■ Assigned task
In the data below, find every line that has the string "directory", and copy it.

====

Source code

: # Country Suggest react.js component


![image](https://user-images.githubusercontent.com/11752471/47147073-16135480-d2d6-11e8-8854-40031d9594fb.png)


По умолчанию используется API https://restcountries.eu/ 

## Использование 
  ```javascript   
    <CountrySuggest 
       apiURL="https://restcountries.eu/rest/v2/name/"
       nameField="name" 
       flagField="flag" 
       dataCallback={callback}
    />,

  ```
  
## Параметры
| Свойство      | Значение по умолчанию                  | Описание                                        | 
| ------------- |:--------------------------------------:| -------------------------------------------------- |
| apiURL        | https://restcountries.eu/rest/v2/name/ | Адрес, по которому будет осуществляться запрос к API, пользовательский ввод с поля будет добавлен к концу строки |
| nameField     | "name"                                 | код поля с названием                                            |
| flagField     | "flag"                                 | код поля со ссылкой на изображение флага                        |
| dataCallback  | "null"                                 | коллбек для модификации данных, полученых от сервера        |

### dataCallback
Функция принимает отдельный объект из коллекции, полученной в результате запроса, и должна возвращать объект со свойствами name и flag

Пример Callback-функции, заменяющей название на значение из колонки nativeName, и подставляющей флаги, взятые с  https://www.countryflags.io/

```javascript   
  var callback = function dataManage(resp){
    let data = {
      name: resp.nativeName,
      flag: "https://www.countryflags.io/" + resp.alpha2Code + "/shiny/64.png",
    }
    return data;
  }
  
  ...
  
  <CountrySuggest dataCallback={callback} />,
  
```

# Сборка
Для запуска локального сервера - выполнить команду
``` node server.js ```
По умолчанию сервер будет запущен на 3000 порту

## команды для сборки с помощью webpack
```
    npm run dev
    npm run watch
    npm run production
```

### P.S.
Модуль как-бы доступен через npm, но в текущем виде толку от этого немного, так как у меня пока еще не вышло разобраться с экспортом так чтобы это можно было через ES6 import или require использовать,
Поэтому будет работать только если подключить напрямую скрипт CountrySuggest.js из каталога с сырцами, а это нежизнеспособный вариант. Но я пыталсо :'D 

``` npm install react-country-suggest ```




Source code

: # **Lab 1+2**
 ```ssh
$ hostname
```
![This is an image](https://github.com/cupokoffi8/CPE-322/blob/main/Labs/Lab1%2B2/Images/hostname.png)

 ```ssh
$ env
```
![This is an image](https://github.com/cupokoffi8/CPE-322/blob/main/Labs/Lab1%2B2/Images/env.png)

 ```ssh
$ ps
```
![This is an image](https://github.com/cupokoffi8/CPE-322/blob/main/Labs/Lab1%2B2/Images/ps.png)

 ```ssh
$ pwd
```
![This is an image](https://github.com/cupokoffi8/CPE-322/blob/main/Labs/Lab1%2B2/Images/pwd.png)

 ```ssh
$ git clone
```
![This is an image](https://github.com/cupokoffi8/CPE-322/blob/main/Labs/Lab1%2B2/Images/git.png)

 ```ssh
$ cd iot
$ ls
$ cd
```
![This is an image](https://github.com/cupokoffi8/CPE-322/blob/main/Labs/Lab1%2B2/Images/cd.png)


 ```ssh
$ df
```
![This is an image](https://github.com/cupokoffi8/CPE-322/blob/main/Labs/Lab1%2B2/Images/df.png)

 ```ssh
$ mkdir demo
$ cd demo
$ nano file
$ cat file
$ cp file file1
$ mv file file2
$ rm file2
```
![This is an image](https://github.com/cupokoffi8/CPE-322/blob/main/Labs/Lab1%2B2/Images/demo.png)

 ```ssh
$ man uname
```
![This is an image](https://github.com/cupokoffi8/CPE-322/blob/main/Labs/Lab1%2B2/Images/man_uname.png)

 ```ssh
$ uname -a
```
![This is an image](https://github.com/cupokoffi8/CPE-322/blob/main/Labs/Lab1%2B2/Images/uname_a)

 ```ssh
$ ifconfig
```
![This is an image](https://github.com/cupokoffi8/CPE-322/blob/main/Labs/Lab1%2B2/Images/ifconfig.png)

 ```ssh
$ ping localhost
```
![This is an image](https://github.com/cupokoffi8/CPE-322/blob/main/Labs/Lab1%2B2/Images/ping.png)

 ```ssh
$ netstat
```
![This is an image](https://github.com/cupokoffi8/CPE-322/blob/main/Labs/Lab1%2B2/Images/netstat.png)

====

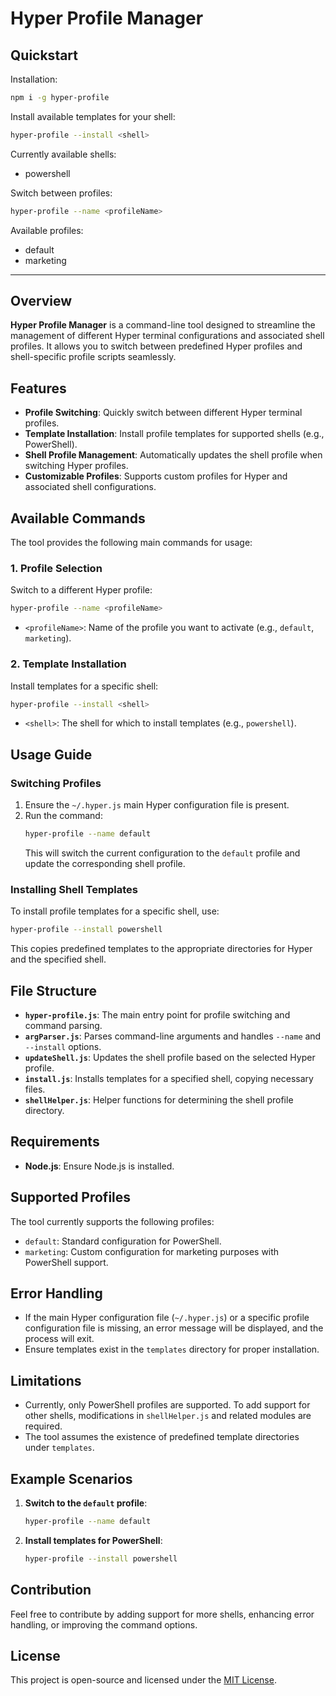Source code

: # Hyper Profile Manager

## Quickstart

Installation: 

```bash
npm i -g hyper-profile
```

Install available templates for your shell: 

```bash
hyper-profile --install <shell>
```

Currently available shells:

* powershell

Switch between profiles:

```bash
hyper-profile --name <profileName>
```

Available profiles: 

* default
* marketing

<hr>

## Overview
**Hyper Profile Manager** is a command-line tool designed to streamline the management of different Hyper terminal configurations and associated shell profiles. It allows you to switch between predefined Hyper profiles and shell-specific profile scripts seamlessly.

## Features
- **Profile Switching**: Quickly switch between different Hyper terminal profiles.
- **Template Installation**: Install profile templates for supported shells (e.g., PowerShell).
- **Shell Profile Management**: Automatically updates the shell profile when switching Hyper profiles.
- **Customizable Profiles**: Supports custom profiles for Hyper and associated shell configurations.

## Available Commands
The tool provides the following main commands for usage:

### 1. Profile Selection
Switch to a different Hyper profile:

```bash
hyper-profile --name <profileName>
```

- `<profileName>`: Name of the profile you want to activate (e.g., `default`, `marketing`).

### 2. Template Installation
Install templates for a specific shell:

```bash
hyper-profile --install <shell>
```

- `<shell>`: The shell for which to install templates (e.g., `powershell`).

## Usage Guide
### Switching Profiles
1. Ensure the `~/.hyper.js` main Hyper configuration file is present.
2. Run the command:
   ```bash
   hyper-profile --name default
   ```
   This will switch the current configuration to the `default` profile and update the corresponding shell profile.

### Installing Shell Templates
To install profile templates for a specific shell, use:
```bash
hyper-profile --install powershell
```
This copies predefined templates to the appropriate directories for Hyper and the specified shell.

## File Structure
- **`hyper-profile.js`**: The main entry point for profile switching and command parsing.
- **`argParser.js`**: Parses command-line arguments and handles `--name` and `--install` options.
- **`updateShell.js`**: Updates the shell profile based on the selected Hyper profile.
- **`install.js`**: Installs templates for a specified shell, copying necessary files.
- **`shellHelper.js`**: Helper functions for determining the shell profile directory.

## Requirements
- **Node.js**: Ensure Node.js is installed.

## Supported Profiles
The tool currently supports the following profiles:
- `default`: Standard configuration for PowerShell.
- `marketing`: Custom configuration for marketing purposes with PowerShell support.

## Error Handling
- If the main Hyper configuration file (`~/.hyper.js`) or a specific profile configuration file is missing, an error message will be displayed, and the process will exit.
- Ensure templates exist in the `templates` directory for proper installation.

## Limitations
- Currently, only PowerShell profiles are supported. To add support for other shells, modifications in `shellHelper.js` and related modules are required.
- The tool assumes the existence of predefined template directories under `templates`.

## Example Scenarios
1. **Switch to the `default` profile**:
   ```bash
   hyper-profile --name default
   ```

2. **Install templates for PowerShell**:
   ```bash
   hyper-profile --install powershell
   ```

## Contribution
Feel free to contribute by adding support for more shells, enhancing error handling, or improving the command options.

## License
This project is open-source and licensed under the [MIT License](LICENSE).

====

■ Written answer
- **`shellHelper.js`**: Helper functions for determining the shell profile directory.
- Ensure templates exist in the `templates` directory for proper installation.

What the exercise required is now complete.